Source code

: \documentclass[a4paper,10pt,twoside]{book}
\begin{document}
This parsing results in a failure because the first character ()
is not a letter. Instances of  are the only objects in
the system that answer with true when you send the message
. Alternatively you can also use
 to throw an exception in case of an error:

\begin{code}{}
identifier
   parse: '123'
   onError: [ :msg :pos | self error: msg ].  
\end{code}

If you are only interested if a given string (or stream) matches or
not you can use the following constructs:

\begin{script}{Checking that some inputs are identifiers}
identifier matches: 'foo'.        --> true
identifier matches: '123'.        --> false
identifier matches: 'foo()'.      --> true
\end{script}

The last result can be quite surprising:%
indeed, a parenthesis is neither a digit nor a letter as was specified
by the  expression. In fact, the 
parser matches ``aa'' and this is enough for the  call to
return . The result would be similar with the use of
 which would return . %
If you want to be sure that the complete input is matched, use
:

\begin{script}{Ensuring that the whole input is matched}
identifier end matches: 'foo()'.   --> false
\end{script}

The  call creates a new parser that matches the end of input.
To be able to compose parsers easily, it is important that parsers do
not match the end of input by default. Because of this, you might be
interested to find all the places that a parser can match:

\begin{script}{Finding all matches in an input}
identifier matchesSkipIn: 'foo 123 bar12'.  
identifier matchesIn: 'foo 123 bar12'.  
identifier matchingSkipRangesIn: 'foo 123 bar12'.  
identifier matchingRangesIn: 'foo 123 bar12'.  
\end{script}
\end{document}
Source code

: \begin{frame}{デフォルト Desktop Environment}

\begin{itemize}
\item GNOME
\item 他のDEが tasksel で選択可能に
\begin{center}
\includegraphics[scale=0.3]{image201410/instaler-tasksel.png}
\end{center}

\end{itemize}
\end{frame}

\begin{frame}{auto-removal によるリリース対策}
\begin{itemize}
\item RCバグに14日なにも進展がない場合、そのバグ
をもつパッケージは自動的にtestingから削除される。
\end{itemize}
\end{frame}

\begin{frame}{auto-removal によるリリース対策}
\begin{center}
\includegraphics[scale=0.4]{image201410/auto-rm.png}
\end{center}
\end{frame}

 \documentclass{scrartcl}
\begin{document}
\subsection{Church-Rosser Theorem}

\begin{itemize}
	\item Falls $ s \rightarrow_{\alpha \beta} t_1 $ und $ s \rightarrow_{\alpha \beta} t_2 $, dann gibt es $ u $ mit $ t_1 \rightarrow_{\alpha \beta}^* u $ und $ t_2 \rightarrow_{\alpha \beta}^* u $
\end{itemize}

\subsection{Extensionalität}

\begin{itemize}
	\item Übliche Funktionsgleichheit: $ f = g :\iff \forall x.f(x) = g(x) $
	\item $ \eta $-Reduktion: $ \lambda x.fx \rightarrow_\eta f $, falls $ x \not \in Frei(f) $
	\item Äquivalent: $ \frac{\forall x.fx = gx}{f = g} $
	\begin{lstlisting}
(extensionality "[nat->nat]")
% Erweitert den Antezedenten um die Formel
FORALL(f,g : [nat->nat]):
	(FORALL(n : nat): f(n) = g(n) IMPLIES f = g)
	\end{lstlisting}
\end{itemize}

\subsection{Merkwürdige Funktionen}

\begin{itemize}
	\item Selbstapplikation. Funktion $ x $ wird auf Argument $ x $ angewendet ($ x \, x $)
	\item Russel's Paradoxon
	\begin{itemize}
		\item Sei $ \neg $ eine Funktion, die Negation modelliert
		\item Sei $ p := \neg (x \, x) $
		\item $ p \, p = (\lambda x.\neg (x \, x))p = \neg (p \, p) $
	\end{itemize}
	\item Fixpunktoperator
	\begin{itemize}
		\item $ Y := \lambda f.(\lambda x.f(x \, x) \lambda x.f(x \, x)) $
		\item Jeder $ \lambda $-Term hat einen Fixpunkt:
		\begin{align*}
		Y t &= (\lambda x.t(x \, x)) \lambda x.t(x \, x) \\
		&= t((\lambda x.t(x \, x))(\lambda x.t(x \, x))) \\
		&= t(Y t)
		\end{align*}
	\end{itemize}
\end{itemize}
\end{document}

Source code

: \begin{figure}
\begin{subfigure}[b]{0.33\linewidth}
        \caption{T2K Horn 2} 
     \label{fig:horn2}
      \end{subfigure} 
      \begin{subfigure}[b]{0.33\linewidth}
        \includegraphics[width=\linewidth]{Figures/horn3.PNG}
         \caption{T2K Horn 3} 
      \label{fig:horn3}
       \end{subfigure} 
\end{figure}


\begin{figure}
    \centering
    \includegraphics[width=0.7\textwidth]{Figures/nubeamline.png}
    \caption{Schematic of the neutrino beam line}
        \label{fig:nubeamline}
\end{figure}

▶ Your objective:
Each line of the material should be echoed exactly.

▶ Response:
Source code

: \documentclass[a4paper,10pt,twoside]{book}
\begin{document}
This parsing results in a failure because the first character ()
is not a letter. Instances of  are the only objects in
the system that answer with true when you send the message
. Alternatively you can also use
 to throw an exception in case of an error:

\begin{code}{}
identifier
   parse: '123'
   onError: [ :msg :pos | self error: msg ].  
\end{code}

If you are only interested if a given string (or stream) matches or
not you can use the following constructs:

\begin{script}{Checking that some inputs are identifiers}
identifier matches: 'foo'.        --> true
identifier matches: '123'.        --> false
identifier matches: 'foo()'.      --> true
\end{script}

The last result can be quite surprising:%
indeed, a parenthesis is neither a digit nor a letter as was specified
by the  expression. In fact, the 
parser matches ``aa'' and this is enough for the  call to
return . The result would be similar with the use of
 which would return . %
If you want to be sure that the complete input is matched, use
:

\begin{script}{Ensuring that the whole input is matched}
identifier end matches: 'foo()'.   --> false
\end{script}

The  call creates a new parser that matches the end of input.
To be able to compose parsers easily, it is important that parsers do
not match the end of input by default. Because of this, you might be
interested to find all the places that a parser can match:

\begin{script}{Finding all matches in an input}
identifier matchesSkipIn: 'foo 123 bar12'.  
identifier matchesIn: 'foo 123 bar12'.  
identifier matchingSkipRangesIn: 'foo 123 bar12'.  
identifier matchingRangesIn: 'foo 123 bar12'.  
\end{script}
\end{document}
Source code

: \begin{frame}{デフォルト Desktop Environment}

\begin{itemize}
\item GNOME
\item 他のDEが tasksel で選択可能に
\begin{center}
\includegraphics[scale=0.3]{image201410/instaler-tasksel.png}
\end{center}

\end{itemize}
\end{frame}

\begin{frame}{auto-removal によるリリース対策}
\begin{itemize}
\item RCバグに14日なにも進展がない場合、そのバグ
をもつパッケージは自動的にtestingから削除される。
\end{itemize}
\end{frame}

\begin{frame}{auto-removal によるリリース対策}
\begin{center}
\includegraphics[scale=0.4]{image201410/auto-rm.png}
\end{center}
\end{frame}

 \documentclass{scrartcl}
\begin{document}
\subsection{Church-Rosser Theorem}

\begin{itemize}
	\item Falls $ s \rightarrow_{\alpha \beta} t_1 $ und $ s \rightarrow_{\alpha \beta} t_2 $, dann gibt es $ u $ mit $ t_1 \rightarrow_{\alpha \beta}^* u $ und $ t_2 \rightarrow_{\alpha \beta}^* u $
\end{itemize}

\subsection{Extensionalität}

\begin{itemize}
	\item Übliche Funktionsgleichheit: $ f = g :\iff \forall x.f(x) = g(x) $
	\item $ \eta $-Reduktion: $ \lambda x.fx \rightarrow_\eta f $, falls $ x \not \in Frei(f) $
	\item Äquivalent: $ \frac{\forall x.fx = gx}{f = g} $
	\begin{lstlisting}
(extensionality "[nat->nat]")
% Erweitert den Antezedenten um die Formel
FORALL(f,g : [nat->nat]):
	(FORALL(n : nat): f(n) = g(n) IMPLIES f = g)
	\end{lstlisting}
\end{itemize}

\subsection{Merkwürdige Funktionen}

\begin{itemize}
	\item Selbstapplikation. Funktion $ x $ wird auf Argument $ x $ angewendet ($ x \, x $)
	\item Russel's Paradoxon
	\begin{itemize}
		\item Sei $ \neg $ eine Funktion, die Negation modelliert
		\item Sei $ p := \neg (x \, x) $
		\item $ p \, p = (\lambda x.\neg (x \, x))p = \neg (p \, p) $
	\end{itemize}
	\item Fixpunktoperator
	\begin{itemize}
		\item $ Y := \lambda f.(\lambda x.f(x \, x) \lambda x.f(x \, x)) $
		\item Jeder $ \lambda $-Term hat einen Fixpunkt:
		\begin{align*}
		Y t &= (\lambda x.t(x \, x)) \lambda x.t(x \, x) \\
		&= t((\lambda x.t(x \, x))(\lambda x.t(x \, x))) \\
		&= t(Y t)
		\end{align*}
	\end{itemize}
\end{itemize}
\end{document}

Source code

: \begin{figure}
\begin{subfigure}[b]{0.33\linewidth}
        \caption{T2K Horn 2} 
     \label{fig:horn2}
      \end{subfigure} 
      \begin{subfigure}[b]{0.33\linewidth}
        \includegraphics[width=\linewidth]{Figures/horn3.PNG}
         \caption{T2K Horn 3} 
      \label{fig:horn3}
       \end{subfigure} 
\end{figure}


\begin{figure}
    \centering
    \includegraphics[width=0.7\textwidth]{Figures/nubeamline.png}
    \caption{Schematic of the neutrino beam line}
        \label{fig:nubeamline}
\end{figure}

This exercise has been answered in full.